• _Exercise details_
Scan the records for lines with the word "from", and copy every such line.

• _Data to examine_
┄┄┄┄┄┄
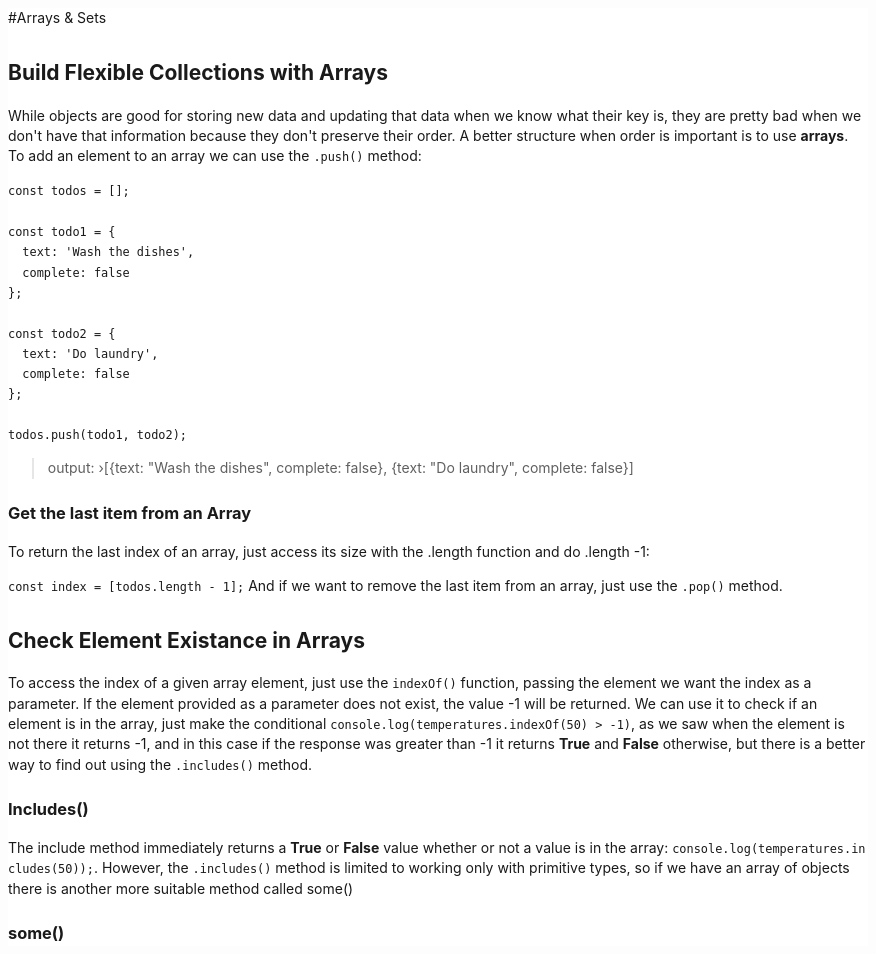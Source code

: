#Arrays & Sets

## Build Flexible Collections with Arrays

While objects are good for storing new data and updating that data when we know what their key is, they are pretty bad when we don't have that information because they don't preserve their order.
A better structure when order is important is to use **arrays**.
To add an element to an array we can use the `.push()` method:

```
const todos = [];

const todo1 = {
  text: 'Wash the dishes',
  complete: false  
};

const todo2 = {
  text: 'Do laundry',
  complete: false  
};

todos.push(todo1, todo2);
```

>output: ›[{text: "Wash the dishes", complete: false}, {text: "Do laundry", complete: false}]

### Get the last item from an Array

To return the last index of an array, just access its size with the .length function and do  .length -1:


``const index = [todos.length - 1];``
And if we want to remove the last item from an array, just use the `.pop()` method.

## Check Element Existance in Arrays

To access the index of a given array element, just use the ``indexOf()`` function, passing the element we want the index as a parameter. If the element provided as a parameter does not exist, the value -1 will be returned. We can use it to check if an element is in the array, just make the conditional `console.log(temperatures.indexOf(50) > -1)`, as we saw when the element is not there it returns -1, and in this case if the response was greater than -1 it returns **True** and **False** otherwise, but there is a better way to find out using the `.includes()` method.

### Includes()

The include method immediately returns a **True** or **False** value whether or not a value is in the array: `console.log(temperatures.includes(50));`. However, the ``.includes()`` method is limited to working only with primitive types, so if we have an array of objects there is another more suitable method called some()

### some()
┄┄┄┄┄┄
• _Task solution_
### Get the last item from an Array
And if we want to remove the last item from an array, just use the `.pop()` method.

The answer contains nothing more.